- Born: 26 March 1933 Rotorua, New Zealand
- Died: 2 May 2007 (aged 74) Auckland, New Zealand
- Relatives: Te Kani te Ua (adopted father) Āpirana Ngata (grandfather)

= Henare te Ua =

New Zealand broadcaster (1933–2007)

Henare Raumoa te Ua (26 March 1933 – 2 May 2007) was a New Zealand broadcaster.

==Biography==
Te Ua was born in Rotorua in 1933 of Ngāti Porou descent. His father, Whiu Te Purei, fought with the 28th (Māori) Battalion in World War II and was killed at Cassino. His mother, Hinehou Ngata, the daughter of Āpirana Ngata, died of tuberculosis in 1938. Consequently, te Ua was adopted by his mother's eldest sister, Rina, and her husband Hetekia Te Kani-ā-Takirau Kerekere Tūhoe te Ua. He was raised in Gisborne and educated at Gisborne Boys' High School before spending a year at Nelson College in 1951.

In 1965, te Ua became a radio announcer at Radio Northland. Based in Whangarei he travelled throughout the region reporting on local news and events. He moved to Radio Geyserland in Rotorua as announcer in charge in 1976 and then to Te Reo o Aotearoa as assistant programme director three years later. There he became involved with Radio New Zealand's Māori programme archive, which later merged with the general programme archive to become Sound Archives Ngā Taonga Kōrero. In 1987, te Ua produced the songs "E Pa To Hau" and "Parihaka-Tewhiti-Tohu-Tawhiao" on Pātea Māori Club's Poi E.

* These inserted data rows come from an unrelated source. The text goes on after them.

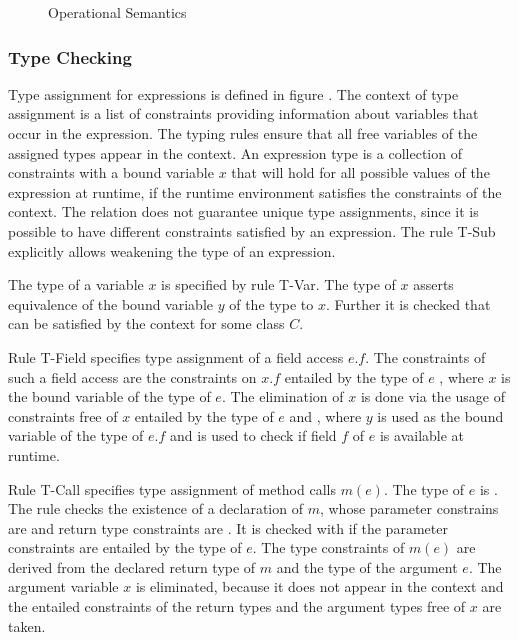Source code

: \begin{figure}
\caption{Operational Semantics}
\label{fig:dcc-opsemantics}
\end{figure}

\subsubsection{Type Checking}
Type assignment for expressions is defined in figure .
The context of type assignment is a list of constraints providing information
about variables that occur in the expression.
The typing rules ensure that all free variables of the assigned types
appear in the context.
An expression type  is a collection of constraints 
with a bound variable $x$
that will hold for all possible values of the expression at runtime,
if the runtime environment satisfies the constraints of the context.
The relation does not guarantee unique type assignments,
since it is possible to have different constraints satisfied by an expression.
The rule T-Sub explicitly allows weakening the type of an expression.

The type of a variable $x$ is specified by rule T-Var.
The type of $x$ asserts equivalence of the bound variable $y$ of the type to $x$.
Further it is checked that  can be satisfied by the context for some class $C$.

Rule T-Field specifies type assignment of a field access $e.f$.
The constraints of such a field access are the constraints on $x.f$
entailed by the type of $e$
, where $x$ is the bound variable of the type of $e$.
The elimination of $x$ is done via the usage of
constraints free of $x$ entailed by the type of $e$ and ,
where $y$ is used as the bound variable of the type of $e.f$
and  is used to check if
field $f$ of $e$ is available at runtime.

Rule T-Call specifies type assignment of method calls $m(e)$.
The type of $e$ is .
The rule checks the existence of a declaration of $m$,
whose parameter constrains are  and return type constraints are .
It is checked with  if
the parameter constraints are entailed by the type of $e$.
The type constraints of $m(e)$ are derived from the declared return type of $m$
and the type of the argument $e$.
The argument variable $x$ is eliminated, because it does not appear in the context
and the entailed constraints of the return types and the argument types
free of $x$ are taken.


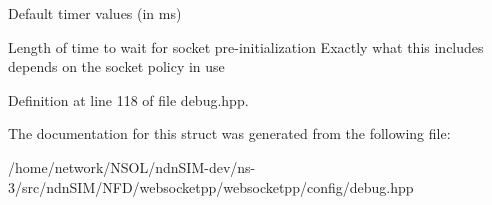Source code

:Default timer values (in ms) 

Length of time to wait for socket pre-\/initialization Exactly what this includes depends on the socket policy in use 

Definition at line 118 of file debug.\+hpp.



The documentation for this struct was generated from the following file\+:\begin{DoxyCompactItemize}
\item 
/home/network/\+N\+S\+O\+L/ndn\+S\+I\+M-\/dev/ns-\/3/src/ndn\+S\+I\+M/\+N\+F\+D/websocketpp/websocketpp/config/debug.\+hpp\end{DoxyCompactItemize}
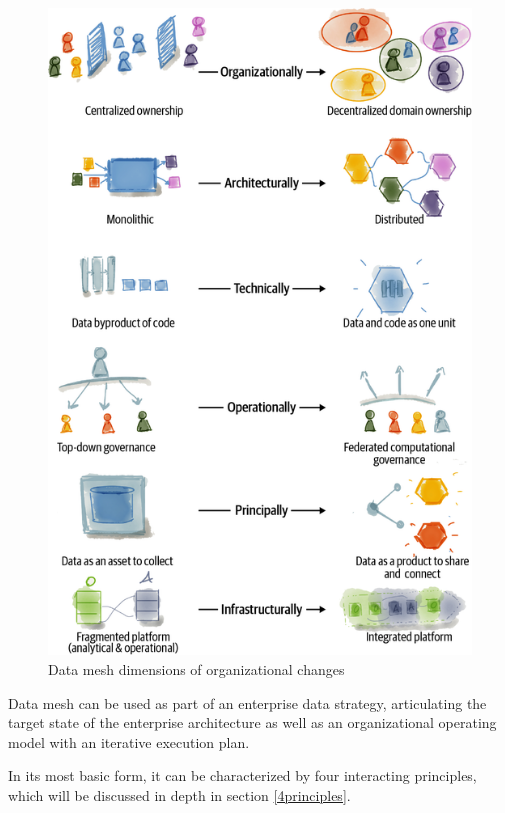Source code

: \documentclass[12pt, a4paper]{book}
\begin{document}
\begin{figure}[h]
	\begin{framed}
		\centering
		\includegraphics[width=14cm]{OrgChanges.png}
		\caption{Data mesh dimensions of organizational changes}
		\label{orgchange}
	\end{framed}
\end{figure}

Data mesh can be used as part of an enterprise data strategy, articulating the target state of the enterprise architecture as well as an organizational operating model with an iterative execution plan.

In its most basic form, it can be characterized by four interacting principles, which will be discussed in depth in section \ref{4principles}.
\end{document}
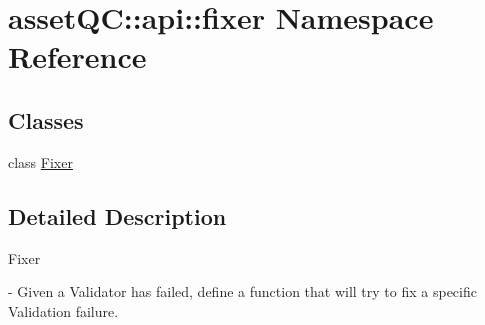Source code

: \hypertarget{namespaceassetQC_1_1api_1_1fixer}{\section{asset\-Q\-C\-:\-:api\-:\-:fixer \-Namespace \-Reference}
\label{d9/da8/namespaceassetQC_1_1api_1_1fixer}
}
\subsection*{\-Classes}
\begin{DoxyCompactItemize}
\item 
class \hyperlink{classassetQC_1_1api_1_1fixer_1_1Fixer}{\-Fixer}
\end{DoxyCompactItemize}


\subsection{\-Detailed \-Description}
\begin{DoxyVerb}
Fixer

- Given a Validator has failed, define a function that will try to fix a
  specific Validation failure.
\end{DoxyVerb}
 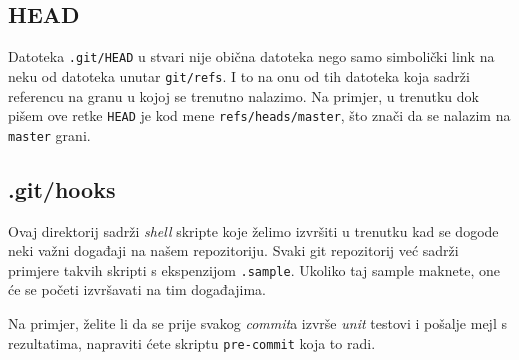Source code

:\subsection*{HEAD}

Datoteka \verb+.git/HEAD+ u stvari nije obična datoteka nego samo simbolički link na neku od datoteka unutar \verb+git/refs+.
I to na onu od tih datoteka koja sadrži referencu na granu u kojoj se trenutno nalazimo.
Na primjer, u trenutku dok pišem ove retke \verb+HEAD+ je kod mene \verb+refs/heads/master+, što znači da se nalazim na \verb+master+ grani.

\subsection*{.git/hooks}

Ovaj direktorij sadrži \emph{shell} skripte koje želimo izvršiti u trenutku kad se dogode neki važni događaji na našem repozitoriju.
Svaki git repozitorij već sadrži primjere takvih skripti s ekspenzijom \verb+.sample+.
Ukoliko taj sample maknete, one će se početi izvršavati na tim događajima.

Na primjer, želite li da se prije svakog \emph{commit}a izvrše \emph{unit} testovi i pošalje mejl s rezultatima, napraviti ćete skriptu \verb+pre-commit+ koja to radi.


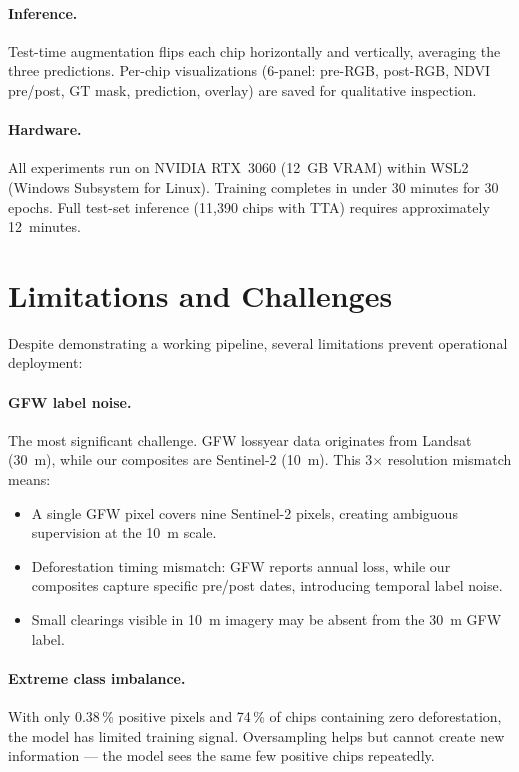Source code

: \documentclass[10pt,a4paper,onecolumn]{article}
\begin{document}
\paragraph{Inference.}
Test-time augmentation flips each chip horizontally and vertically,
averaging the three predictions.  Per-chip visualizations
(6-panel: pre-RGB, post-RGB, NDVI pre/post, GT mask, prediction,
overlay) are saved for qualitative inspection.

\paragraph{Hardware.}
All experiments run on NVIDIA RTX~3060 (12~GB VRAM) within WSL2
(Windows Subsystem for Linux).  Training completes in under 30
minutes for 30 epochs.  Full test-set inference (11,390 chips with
TTA) requires approximately 12~minutes.

\section{Limitations and Challenges}

Despite demonstrating a working pipeline, several limitations prevent
operational deployment:

\paragraph{GFW label noise.}
The most significant challenge.  GFW lossyear data originates from
Landsat (30~m), while our composites are Sentinel-2 (10~m).  This
3$\times$ resolution mismatch means:
\begin{itemize}[nosep]
    \item A single GFW pixel covers nine Sentinel-2 pixels, creating
          ambiguous supervision at the 10~m scale.
    \item Deforestation timing mismatch: GFW reports annual loss,
          while our composites capture specific pre/post dates,
          introducing temporal label noise.
    \item Small clearings visible in 10~m imagery may be absent from
          the 30~m GFW label.
\end{itemize}

\paragraph{Extreme class imbalance.}
With only 0.38\,\% positive pixels and 74\,\% of chips containing
zero deforestation, the model has limited training signal.
Oversampling helps but cannot create new information --- the model
sees the same few positive chips repeatedly.
\end{document}
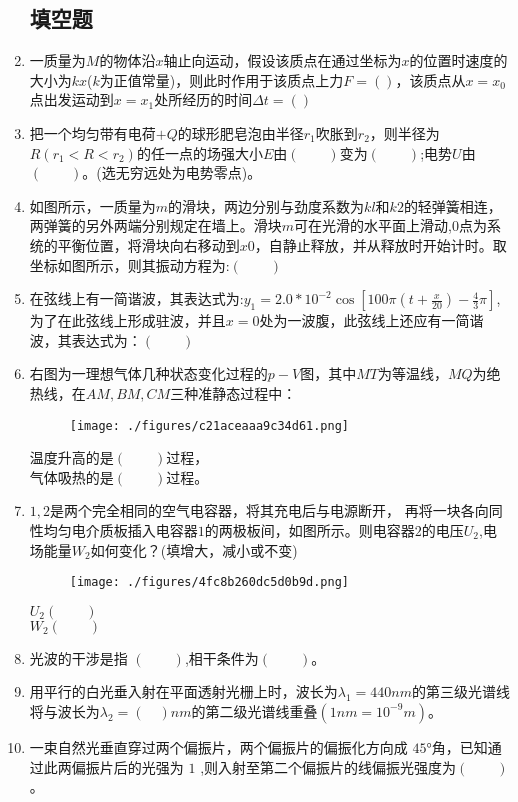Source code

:\begin{enumerate}
\subsection{填空题}
\item 一质量为$M$的物体沿$x$轴止向运动，假设该质点在通过坐标为$x$的位置时速度的大小为$kx$($k$为正值常量)，则此时作用于该质点上力$F=()$，该质点从$x=x_0$点出发运动到$x=x_1$处所经历的时间$\Delta t=()$\\
\item 把一个均匀带有电荷$+Q$的球形肥皂泡由半径$r_1$吹胀到$r_2$，则半径为$R(r_1<R<r_2)$的任一点的场强大小$E$由$(\qquad)$变为$(\qquad)$;电势$U$由$(\qquad)$。(选无穷远处为电势零点)。
\item 如图所示，一质量为$m$的滑块，两边分别与劲度系数为$kl$和$k2$的轻弹簧相连，两弹簧的另外两端分别规定在墙上。滑块$m$可在光滑的水平面上滑动,$0$点为系统的平衡位置，将滑块向右移动到$x0$，自静止释放，并从释放时开始计时。取坐标如图所示，则其振动方程为:$(\qquad)$
\item 在弦线上有一简谐波，其表达式为:$y_1=2.0*10^{-2} \cos[100\pi(t+\frac{x}{20})-\frac{4}{3}\pi]$,为了在此弦线上形成驻波，并且$x=0$处为一波腹，此弦线上还应有一简谐波，其表达式为：$(\qquad)$
\item 右图为一理想气体几种状态变化过程的$p-V$图，其中$MT$为等温线，$MQ$为绝热线，在$AM,BM,CM$三种准静态过程中：\\
\begin{figure}[ht]
\centering
\texttt{[image: ./figures/c21aceaaa9c34d61.png]}
\caption{} \label{fig_BKDP06_9}
\end{figure}
温度升高的是$(\qquad)$过程，\\
气体吸热的是$(\qquad)$过程。
\item $1,2$是两个完全相同的空气电容器，将其充电后与电源断开， 再将一块各向同性均匀电介质板插入电容器$1$的两极板间，如图所示。则电容器$2$的电压$U_2$,电场能量$W_2$如何变化？(填增大，减小或不变)\\
\begin{figure}[ht]
\centering
\texttt{[image: ./figures/4fc8b260dc5d0b9d.png]}
\caption{} \label{fig_BKDP06_8}
\end{figure}
$U_2(\qquad)$\\
$W_2(\qquad)$
\item 光波的干涉是指 $(\qquad)$,相干条件为$(\qquad)$。
\item  用平行的白光垂入射在平面透射光栅上时，波长为$\lambda_1=440nm $的第三级光谱线将与波长为$\lambda_2=(\quad)nm$的第二级光谱线重叠$(1nm=10^{-9}m)$。
\item 一束自然光垂直穿过两个偏振片，两个偏振片的偏振化方向成 $45$°角，已知通过此两偏振片后的光强为 $1$ ,则入射至第二个偏振片的线偏振光强度为$(\qquad)$。

\end{enumerate}
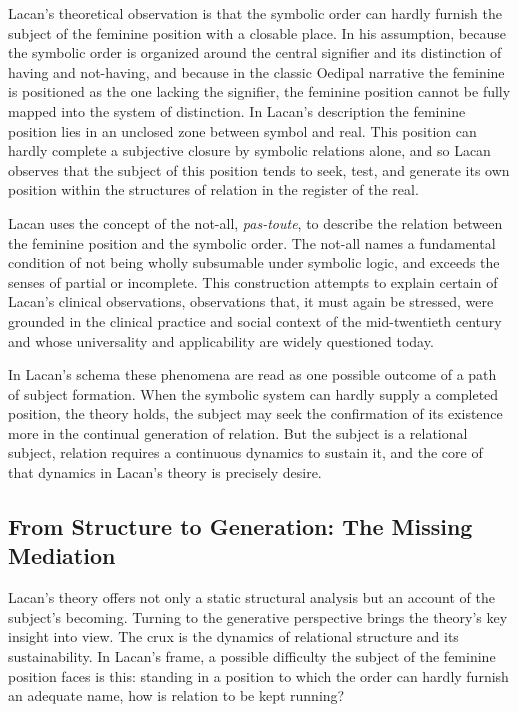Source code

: Lacan's theoretical observation is that the symbolic order can hardly furnish the subject of the feminine position with a closable place. In his assumption, because the symbolic order is organized around the central signifier and its distinction of having and not-having, and because in the classic Oedipal narrative the feminine is positioned as the one lacking the signifier, the feminine position cannot be fully mapped into the system of distinction. In Lacan's description the feminine position lies in an unclosed zone between symbol and real. This position can hardly complete a subjective closure by symbolic relations alone, and so Lacan observes that the subject of this position tends to seek, test, and generate its own position within the structures of relation in the register of the real.

Lacan uses the concept of the not-all, \textit{pas-toute}, to describe the relation between the feminine position and the symbolic order. The not-all names a fundamental condition of not being wholly subsumable under symbolic logic, and exceeds the senses of partial or incomplete. This construction attempts to explain certain of Lacan's clinical observations, observations that, it must again be stressed, were grounded in the clinical practice and social context of the mid-twentieth century and whose universality and applicability are widely questioned today.

In Lacan's schema these phenomena are read as one possible outcome of a path of subject formation. When the symbolic system can hardly supply a completed position, the theory holds, the subject may seek the confirmation of its existence more in the continual generation of relation. But the subject is a relational subject, relation requires a continuous dynamics to sustain it, and the core of that dynamics in Lacan's theory is precisely desire.

\subsection{From Structure to Generation: The Missing Mediation}

Lacan's theory offers not only a static structural analysis but an account of the subject's becoming. Turning to the generative perspective brings the theory's key insight into view. The crux is the dynamics of relational structure and its sustainability. In Lacan's frame, a possible difficulty the subject of the feminine position faces is this: standing in a position to which the order can hardly furnish an adequate name, how is relation to be kept running?

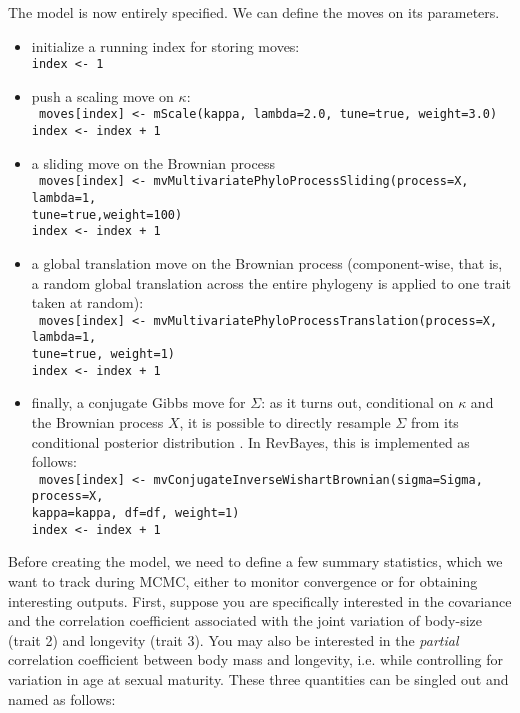 \documentclass[usletter]{article}
\newcommand{\cmd}[1]{\texttt{#1}}
\begin{document}
The model is now entirely specified. We can define the moves on its parameters.
\begin{itemize}
\item
initialize a running index for storing moves:
\\
\cmd{index <- 1}
\item
push a scaling move on $\kappa$:
\\
\cmd{
moves[index] <- mScale(kappa, lambda=2.0, tune=true, weight=3.0)
\\
index <- index + 1
}
\item
a sliding move on the Brownian process
\\
\cmd{
moves[index] <- mvMultivariatePhyloProcessSliding(process=X, lambda=1,
\\
tune=true,weight=100)
\\
index <- index + 1
}
\item
a global translation move on the Brownian process (component-wise, that is, a random global translation across the entire phylogeny is applied to one trait taken at random):
\\
\cmd{
moves[index] <- mvMultivariatePhyloProcessTranslation(process=X, lambda=1,
\\
tune=true, weight=1)
\\
index <- index + 1
}
\item
finally, a conjugate Gibbs move for $\Sigma$: as it turns out, conditional on $\kappa$ and the Brownian process $X$, it is possible to directly resample $\Sigma$ from its conditional posterior distribution \citep{Lartillot:2011p55}. In RevBayes, this is implemented as follows:
\\
\cmd{
moves[index] <- mvConjugateInverseWishartBrownian(sigma=Sigma, process=X,
\\
kappa=kappa, df=df, weight=1)
\\
index <- index + 1
}
\end{itemize}
Before creating the model, we need to define a few summary statistics, which we want to track during MCMC, either to monitor convergence or for obtaining interesting outputs.
First, suppose you are specifically interested in the covariance and the correlation coefficient associated with the joint variation of body-size (trait 2) and longevity (trait 3). You may also be interested in the \emph{partial} correlation coefficient between body mass and longevity, i.e. while controlling for variation in age at sexual maturity. These three quantities can be singled out and named as follows:
\end{document}
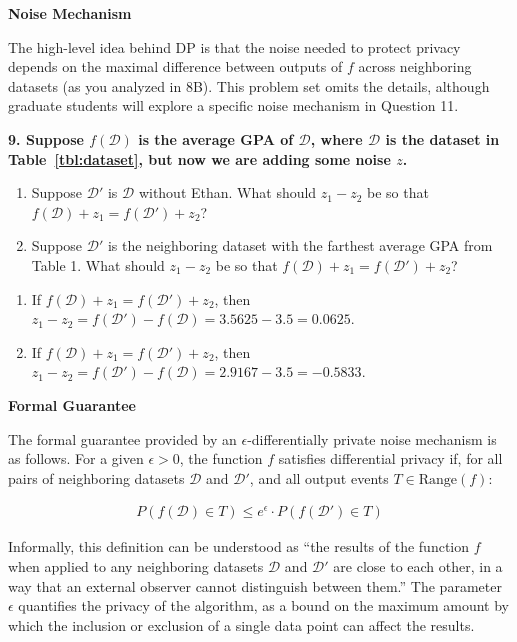 \documentclass{article}
\begin{document}
\textbf{Noise Mechanism}

The high-level idea behind DP is that the noise needed to protect privacy depends on the maximal difference between outputs of $f$ across neighboring datasets (as you analyzed in 8B). This problem set omits the details, although graduate students will explore a specific noise mechanism in Question 11.

\textbf{9. Suppose $f(\mathcal{D})$ is the average GPA of $\mathcal{D}$, where $\mathcal{D}$ is the dataset in Table~\ref{tbl:dataset}, but now we are adding some noise $z$.}
\begin{enumerate}[label=\Alph*.]
\item Suppose $\mathcal{D}'$ is $\mathcal{D}$  without Ethan. What should $z_1 - z_2$ be so that $f(\mathcal{D}) + z_1 = f(\mathcal{D'}) + z_2$?
\item Suppose $\mathcal{D'}$ is the neighboring dataset with the farthest average GPA from Table 1. What should $z_1 - z_2$ be so that $f(\mathcal{D}) + z_1 = f(\mathcal{D'}) + z_2$?
\end{enumerate}

\bigskip
\begin{mdframed}
\begin{enumerate}[label=\Alph*.]
\item If $f(\mathcal{D}) + z_1 = f(\mathcal{D'}) + z_2$, then $z_1 - z_2 = f(\mathcal{D'}) - f(\mathcal{D}) = 3.5625 - 3.5 = 0.0625$.
\item If $f(\mathcal{D}) + z_1 = f(\mathcal{D'}) + z_2$, then $z_1 - z_2 = f(\mathcal{D'}) - f(\mathcal{D}) = 2.9167 - 3.5 = -0.5833$.
\end{enumerate}
\end{mdframed}
\bigskip



\textbf{Formal Guarantee}

The formal guarantee provided by an $\epsilon$-differentially private noise mechanism is as follows. For a given $\epsilon>0$, the function $f$ satisfies differential privacy if, for all pairs of neighboring datasets $\mathcal{D}$ and $\mathcal{D}'$, and all output events $T \in \text{Range}(f)$:

\begin{align*}
    \label{eq:DP_Def}
    P(f(\mathcal{D}) \in T) \leq e^{\epsilon} \cdot P(f(\mathcal{D}') \in T)
\end{align*}

Informally, this definition can be understood as ``the results of the function $f$ when applied to any neighboring datasets $\mathcal{D}$ and $\mathcal{D}'$ are close to each other, in a way that an external observer cannot distinguish between them.'' The parameter $\epsilon$ quantifies the privacy of the algorithm, as a bound on the maximum amount by which the inclusion or exclusion of a single data point can affect the results.
\end{document}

Between 1995 and 2003, te Ua presented the Māori magazine programme Whenua on National Radio.

In the 1992 New Year Honours, te Ua was awarded the Queen's Service Medal for public services. He was recognised for his outstanding contribution to radio at the 1998 New Zealand Radio Awards and he was a recipient of the Sir Kingi Ihaka Award at the 2002 Te Waka Toi Awards by Creative New Zealand.